I’m always amazed at the number of “experts” out there, especially those “family experts”, who’ve never deviated from the path of “go to school, get a job, save money in a well diversified portfolio of mutual funds, and retire”. These same people complain constantly about their crapy job, their lousy returns, and their fears that they’ll never be able to retire because they can’t afford it. Yet they still preach the sae mantra…and attack those who deviate from the chosen path.
The “standard path to success” doesn’t work, yet millions follow it each day, like lemmings, or lambs to the slaughter. Feverishly attacking those who even think of straying… Fear of the unknown empowers them.
It’s tough to strike out on your own. I think it’s a human need to have approval of others, especially family, but you’ll rarely get it. If you do succeed, it will be discounted as luck, maybe something nefarious, or at least exploitive. Society will want you to give more back to them, even if it means killing your company (and destroying the jobs you created in the process).
It’s a lonely path.
There were many times I questioned myself, was I doing the right thing? When I hit the bottom (though I didn’t know it was the bottom at the time), I worried I’d screwed up not just my life, but that of my family as well. Should I give up on my plan, which math said would work, sell everything, try to find a real job or stay the course I’d set. I knew what family thought, they were never shy to share their opinions…but they also never understood my lifestyle choice, it was alien.
I’ve never been one to heed opinion, I value experience. When I was starting out, I didn’t know many real real estate investors, but I had many people with opinions on it. If they’d never done it though, their opinions were about as valid as my own. I was fortunate to stumble across one investor shortly after I got started. He confirmed that, with proper choices, real estate investing was profitable and that most people were wrong about it.

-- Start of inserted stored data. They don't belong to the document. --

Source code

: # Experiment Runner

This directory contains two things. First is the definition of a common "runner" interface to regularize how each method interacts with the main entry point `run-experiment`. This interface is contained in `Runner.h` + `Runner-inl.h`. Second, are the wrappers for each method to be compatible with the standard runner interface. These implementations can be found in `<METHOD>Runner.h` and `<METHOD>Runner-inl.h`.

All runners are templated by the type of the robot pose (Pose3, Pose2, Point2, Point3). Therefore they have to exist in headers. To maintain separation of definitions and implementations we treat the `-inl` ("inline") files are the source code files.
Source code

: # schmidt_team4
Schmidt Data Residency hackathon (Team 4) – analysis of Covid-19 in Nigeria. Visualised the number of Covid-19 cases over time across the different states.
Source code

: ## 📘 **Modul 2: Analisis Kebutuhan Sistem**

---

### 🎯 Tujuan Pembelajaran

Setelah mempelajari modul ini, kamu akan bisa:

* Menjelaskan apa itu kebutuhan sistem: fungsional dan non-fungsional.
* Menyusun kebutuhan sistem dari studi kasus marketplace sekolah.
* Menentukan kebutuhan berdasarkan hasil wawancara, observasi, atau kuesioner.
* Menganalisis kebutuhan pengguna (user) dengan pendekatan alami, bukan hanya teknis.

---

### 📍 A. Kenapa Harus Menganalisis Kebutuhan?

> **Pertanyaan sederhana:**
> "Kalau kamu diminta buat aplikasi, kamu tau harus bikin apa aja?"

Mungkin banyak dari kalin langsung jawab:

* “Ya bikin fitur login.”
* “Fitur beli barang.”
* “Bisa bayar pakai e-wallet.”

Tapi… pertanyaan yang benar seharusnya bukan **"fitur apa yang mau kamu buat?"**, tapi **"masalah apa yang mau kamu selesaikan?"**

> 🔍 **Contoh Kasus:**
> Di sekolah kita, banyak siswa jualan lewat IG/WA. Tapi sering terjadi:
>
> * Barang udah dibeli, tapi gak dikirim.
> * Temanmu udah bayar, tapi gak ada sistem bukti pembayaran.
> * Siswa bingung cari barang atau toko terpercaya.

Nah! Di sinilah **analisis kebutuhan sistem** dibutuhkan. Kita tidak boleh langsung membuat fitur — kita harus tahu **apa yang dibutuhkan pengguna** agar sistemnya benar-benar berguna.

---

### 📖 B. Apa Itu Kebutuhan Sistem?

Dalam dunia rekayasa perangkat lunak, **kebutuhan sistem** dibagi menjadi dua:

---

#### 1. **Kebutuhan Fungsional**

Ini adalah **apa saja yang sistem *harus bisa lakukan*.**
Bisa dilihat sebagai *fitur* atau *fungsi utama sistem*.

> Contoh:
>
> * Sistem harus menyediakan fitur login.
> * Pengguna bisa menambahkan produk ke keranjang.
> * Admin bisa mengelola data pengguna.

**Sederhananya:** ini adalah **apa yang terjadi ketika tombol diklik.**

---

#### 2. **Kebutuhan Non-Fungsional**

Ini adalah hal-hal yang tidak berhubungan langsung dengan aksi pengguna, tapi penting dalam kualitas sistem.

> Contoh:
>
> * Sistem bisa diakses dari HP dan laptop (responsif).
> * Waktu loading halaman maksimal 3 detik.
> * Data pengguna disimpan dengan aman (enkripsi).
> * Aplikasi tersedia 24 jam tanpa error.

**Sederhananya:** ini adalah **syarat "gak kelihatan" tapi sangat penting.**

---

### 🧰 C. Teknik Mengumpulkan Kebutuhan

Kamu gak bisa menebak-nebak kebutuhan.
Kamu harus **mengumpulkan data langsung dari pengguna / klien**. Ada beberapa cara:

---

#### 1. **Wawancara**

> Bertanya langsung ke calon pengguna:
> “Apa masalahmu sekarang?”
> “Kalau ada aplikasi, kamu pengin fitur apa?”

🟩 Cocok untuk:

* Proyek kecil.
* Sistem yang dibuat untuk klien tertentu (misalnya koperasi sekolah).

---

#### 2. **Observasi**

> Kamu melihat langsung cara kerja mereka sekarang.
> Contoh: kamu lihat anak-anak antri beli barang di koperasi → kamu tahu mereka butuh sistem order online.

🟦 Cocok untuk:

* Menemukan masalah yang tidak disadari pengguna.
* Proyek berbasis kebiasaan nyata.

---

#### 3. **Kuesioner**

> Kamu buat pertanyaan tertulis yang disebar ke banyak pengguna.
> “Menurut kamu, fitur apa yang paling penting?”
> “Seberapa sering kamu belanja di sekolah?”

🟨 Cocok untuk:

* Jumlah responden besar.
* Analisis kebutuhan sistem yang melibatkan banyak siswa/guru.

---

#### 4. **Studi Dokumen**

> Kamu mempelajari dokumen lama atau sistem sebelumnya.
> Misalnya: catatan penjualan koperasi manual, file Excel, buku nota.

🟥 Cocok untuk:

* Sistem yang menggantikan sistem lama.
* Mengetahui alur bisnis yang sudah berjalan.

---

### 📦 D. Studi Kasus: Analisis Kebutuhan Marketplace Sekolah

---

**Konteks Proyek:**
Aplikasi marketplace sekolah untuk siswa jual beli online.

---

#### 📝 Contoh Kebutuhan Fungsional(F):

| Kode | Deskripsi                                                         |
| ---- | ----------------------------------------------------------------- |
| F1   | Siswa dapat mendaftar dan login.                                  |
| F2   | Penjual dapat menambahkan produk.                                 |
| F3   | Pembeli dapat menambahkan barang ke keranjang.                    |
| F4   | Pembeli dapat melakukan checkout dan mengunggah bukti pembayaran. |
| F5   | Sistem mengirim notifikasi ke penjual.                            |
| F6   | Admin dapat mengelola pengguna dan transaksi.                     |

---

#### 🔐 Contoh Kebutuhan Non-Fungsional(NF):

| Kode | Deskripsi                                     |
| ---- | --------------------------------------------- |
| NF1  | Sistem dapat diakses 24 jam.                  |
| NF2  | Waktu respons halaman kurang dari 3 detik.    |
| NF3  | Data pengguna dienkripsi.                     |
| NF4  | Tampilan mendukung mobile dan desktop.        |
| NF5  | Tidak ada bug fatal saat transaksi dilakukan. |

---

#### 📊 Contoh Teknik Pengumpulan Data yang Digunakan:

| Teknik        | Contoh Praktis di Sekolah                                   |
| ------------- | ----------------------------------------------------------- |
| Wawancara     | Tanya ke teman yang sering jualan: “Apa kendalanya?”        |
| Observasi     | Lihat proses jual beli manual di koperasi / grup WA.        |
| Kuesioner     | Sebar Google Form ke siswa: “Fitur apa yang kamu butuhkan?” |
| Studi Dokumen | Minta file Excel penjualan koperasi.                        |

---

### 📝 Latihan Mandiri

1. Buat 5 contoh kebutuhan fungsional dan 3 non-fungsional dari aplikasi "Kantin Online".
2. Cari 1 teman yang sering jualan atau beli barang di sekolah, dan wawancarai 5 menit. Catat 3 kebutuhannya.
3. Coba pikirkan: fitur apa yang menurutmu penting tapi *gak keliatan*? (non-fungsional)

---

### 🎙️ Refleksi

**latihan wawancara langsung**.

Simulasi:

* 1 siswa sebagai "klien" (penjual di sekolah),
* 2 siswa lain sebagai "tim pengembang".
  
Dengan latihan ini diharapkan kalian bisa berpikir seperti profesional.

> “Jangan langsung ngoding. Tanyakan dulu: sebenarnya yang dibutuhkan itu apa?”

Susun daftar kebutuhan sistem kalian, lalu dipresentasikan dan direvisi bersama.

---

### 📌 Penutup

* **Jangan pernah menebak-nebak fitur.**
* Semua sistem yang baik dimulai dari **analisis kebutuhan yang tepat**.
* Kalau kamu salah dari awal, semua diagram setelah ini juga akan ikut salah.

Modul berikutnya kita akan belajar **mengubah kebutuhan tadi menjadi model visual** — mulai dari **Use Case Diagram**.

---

When I first started investing in the markets, I turned to my mother-in-law, for she had been investing for years, so I thought she was knowledgable. Unfortunately she wasn’t really an investor, she followed the advice of an advisor and bought mutual funds. My first investments followed her advice. Now, decades later, that original investment is basically at the same level as where I bought it. My mother-in-law is also concerned over their retirement as the funds have been stagnant at best over the years, but then they had quite a cushion anyway. My individual stock purchases however, the ultimate taboo in investing if you read anything, have gone through the roof in most cases. Warren Buffet doesn’t buy mutual funds, in fact picks individual stocks, but no one seems to mention that.
Finally, as to my job, I still run my own company. Most of the critics I had when I started have changed jobs several times over the years (so much for stability) and still complain about how lousy work is. My company has changed focus over the years, it’s evolved as my tastes change. I’m at the point where I can choose my clients, and my projects, and I’ve been at it for decades.
Lesson: Striking out doesn’t mean striking out. Society will try to convince you it does, but then most of society is too afraid to even try.